The problems were made worse by some staff not turning up for work or quitting early. Growers expect a further fall in production next year of 4.4%
British farms have struggled to fill posts since the introduction of tough post-Brexit immigration rules on low-skilled workers after the freedom of movement from EU states ended.
Currently, the seasonal workers scheme provides up to 40,000 six-month visas to bolster the horticulture sector, but the farming sector says it needs up to 70,000. The scheme is due to end in 2024.
The war in Ukraine, record high temperatures and prolonged dry spells are also hurting the sector. The NFU called for rules on seasonal workers to be eased to plug the gaps.

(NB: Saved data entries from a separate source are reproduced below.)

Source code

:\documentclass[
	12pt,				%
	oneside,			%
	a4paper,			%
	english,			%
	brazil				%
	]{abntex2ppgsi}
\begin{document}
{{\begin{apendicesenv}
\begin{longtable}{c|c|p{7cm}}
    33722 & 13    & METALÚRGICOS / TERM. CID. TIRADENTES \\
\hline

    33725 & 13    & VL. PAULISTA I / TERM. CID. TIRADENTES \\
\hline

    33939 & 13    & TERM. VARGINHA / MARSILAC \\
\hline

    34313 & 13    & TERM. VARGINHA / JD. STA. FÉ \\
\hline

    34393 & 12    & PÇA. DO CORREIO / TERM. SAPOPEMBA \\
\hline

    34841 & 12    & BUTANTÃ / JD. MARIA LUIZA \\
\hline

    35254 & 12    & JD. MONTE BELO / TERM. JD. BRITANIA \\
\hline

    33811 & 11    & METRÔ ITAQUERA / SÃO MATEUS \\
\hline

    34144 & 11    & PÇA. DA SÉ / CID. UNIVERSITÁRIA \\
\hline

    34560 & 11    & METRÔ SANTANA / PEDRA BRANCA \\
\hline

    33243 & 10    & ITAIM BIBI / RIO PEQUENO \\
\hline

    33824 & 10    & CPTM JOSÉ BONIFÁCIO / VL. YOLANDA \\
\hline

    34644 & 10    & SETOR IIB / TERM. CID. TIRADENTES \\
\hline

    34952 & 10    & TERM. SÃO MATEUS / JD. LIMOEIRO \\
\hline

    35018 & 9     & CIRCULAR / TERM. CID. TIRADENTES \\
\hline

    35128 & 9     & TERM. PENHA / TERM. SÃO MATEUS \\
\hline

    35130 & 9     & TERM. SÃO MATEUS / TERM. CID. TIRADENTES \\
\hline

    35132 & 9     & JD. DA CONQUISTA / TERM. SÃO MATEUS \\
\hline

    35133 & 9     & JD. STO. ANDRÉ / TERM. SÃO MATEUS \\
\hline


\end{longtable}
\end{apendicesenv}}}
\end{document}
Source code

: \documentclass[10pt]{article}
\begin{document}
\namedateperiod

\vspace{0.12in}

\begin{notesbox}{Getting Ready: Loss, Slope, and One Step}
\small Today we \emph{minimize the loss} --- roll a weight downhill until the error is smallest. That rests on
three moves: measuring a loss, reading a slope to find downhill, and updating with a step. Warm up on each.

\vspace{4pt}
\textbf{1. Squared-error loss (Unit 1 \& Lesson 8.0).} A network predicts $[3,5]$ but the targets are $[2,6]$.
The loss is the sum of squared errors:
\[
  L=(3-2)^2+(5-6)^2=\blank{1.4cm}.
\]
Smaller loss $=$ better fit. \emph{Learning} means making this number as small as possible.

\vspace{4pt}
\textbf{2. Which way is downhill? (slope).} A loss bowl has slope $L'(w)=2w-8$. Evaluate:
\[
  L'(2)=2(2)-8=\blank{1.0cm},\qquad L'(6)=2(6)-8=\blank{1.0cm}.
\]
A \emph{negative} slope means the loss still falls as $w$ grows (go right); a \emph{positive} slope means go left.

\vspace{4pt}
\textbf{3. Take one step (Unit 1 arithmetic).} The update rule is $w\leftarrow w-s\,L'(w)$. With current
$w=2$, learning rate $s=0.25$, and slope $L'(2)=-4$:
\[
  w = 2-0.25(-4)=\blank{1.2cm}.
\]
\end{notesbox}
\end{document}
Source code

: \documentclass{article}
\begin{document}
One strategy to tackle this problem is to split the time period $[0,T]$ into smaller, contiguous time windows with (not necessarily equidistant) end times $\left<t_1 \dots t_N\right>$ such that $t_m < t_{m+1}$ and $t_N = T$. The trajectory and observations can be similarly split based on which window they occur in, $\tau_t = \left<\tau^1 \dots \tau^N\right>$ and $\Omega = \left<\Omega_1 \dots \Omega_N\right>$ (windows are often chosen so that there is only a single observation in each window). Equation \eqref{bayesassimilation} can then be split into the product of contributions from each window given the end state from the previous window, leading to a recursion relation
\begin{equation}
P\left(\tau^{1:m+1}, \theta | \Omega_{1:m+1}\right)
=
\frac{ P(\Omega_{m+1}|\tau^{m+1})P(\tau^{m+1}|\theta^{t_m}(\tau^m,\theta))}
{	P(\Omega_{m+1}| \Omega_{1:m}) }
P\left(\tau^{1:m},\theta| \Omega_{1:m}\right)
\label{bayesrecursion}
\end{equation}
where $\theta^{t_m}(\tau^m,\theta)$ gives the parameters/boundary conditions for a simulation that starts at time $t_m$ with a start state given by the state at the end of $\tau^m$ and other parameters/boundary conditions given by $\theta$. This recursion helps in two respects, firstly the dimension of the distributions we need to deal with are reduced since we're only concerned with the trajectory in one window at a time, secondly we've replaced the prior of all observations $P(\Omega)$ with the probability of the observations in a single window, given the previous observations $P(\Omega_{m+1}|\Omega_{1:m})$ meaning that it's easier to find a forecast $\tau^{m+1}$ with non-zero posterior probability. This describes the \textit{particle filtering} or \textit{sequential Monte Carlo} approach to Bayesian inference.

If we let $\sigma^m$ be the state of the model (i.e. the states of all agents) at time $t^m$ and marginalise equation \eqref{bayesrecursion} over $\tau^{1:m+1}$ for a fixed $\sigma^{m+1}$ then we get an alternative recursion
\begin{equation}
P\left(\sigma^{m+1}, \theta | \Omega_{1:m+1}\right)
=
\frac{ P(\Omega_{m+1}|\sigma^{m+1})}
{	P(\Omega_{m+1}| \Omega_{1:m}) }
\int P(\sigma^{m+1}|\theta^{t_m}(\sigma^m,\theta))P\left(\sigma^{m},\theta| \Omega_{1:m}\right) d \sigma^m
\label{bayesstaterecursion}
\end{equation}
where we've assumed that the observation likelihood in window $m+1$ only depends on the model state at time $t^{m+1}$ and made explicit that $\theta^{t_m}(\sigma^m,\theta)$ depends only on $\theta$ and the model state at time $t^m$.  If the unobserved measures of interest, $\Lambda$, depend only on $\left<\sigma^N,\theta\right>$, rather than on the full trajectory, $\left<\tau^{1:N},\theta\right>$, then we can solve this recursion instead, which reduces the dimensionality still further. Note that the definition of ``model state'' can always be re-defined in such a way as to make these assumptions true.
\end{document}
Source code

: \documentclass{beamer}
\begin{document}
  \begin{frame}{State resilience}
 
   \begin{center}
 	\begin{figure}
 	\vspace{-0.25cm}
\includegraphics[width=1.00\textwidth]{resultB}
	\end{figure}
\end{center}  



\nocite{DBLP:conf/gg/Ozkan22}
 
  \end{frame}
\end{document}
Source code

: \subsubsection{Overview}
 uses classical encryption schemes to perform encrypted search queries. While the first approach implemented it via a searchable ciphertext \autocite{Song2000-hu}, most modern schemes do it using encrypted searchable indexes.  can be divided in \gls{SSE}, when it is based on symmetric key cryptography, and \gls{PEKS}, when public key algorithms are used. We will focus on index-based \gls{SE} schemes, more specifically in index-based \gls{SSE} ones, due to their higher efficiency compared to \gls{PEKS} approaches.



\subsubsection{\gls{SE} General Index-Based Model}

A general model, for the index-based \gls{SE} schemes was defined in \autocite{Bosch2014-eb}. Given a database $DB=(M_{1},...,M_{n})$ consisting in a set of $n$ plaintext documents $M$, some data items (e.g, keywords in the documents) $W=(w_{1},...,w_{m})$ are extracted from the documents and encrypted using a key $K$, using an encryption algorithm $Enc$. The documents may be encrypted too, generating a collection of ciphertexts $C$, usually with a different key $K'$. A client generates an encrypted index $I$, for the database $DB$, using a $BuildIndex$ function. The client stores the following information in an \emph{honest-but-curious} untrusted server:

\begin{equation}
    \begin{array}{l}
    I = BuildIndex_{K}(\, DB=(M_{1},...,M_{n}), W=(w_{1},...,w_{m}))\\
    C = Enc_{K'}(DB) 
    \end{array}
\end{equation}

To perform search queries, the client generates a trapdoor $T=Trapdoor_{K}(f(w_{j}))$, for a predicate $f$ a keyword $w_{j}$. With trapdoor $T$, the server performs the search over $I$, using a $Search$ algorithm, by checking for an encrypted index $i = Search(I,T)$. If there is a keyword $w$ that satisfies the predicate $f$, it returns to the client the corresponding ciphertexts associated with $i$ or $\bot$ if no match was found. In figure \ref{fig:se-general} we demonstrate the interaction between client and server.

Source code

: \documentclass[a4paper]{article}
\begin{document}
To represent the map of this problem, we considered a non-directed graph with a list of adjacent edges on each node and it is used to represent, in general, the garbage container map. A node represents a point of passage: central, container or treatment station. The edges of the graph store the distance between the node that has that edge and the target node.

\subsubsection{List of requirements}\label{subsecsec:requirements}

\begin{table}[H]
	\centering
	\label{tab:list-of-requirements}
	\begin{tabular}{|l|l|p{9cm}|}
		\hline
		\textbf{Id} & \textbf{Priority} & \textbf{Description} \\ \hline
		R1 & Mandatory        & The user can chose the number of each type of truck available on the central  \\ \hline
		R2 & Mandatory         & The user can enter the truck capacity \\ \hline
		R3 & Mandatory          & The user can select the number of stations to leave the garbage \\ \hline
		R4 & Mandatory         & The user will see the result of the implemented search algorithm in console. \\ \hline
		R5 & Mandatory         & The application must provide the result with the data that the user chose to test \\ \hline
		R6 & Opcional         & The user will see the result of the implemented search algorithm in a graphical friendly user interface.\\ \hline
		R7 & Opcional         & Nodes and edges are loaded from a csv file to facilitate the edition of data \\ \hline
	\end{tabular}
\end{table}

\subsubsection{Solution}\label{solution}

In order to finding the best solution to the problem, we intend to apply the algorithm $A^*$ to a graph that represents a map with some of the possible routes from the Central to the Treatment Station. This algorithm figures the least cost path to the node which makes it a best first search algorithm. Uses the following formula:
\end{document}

Tom Bradshaw, the union’s deputy president, said: “It’s nothing short of a travesty that quality, nutritious food is being wasted at a time when families across the country are already struggling to make ends meet because of soaring living costs.
“At the same time, the prolonged dry weather and record temperatures have created a really challenging growing environment for our fruit and veg. Every crop is valuable – to the farm business and to the people whose plates they fill. We simply can’t afford to be leaving food unpicked.”
The boss of one global food business said farmers were being “nannied” by the government, taking aim at caps on the number of foreign workers allowed into the country.
Julian Marks, director of farming business Barfoots, said they had lost asparagus and courgettes earlier this season because at least 70 jobs were unfilled.
He told Times Radio: “The key to us is investing for the long term, so one of our big asks is to actually have some certainty with the seasonal workers programme that goes beyond 2023 and 2024.
“Also to remove some of the red-tape arbitrary caps on the number of people that come in.
“We’re a grown-up industry with grown-up people and being nannied by the Home Office is really not good for certainty at any level.”
Liz Truss, the Tory leadership candidate, has pledged to expand the scheme beyond its 2024 deadline, along with increasing the labour pool by an unspecified amount.
A spokesperson for the Department for Environment, Food and Rural Affairs said: “Labour shortages are affecting countries around the world.
“To support our farmers, we have already boosted the number of visas available through the seasonal workers route to 40,000.
“We have extended the scheme to include poultry and ornamental horticulture, we ran an automation review which will be published this summer and we are working to encourage people to take up jobs in the farming sector.”
The survey results show that £22m worth of fruit and vegetables has been wasted directly because of workforce shortages in the first half of 2022 alone.
As the survey represents around a third of the UK horticulture sector, the NFU estimates the overall value of food wasted accumulates to more than £60m.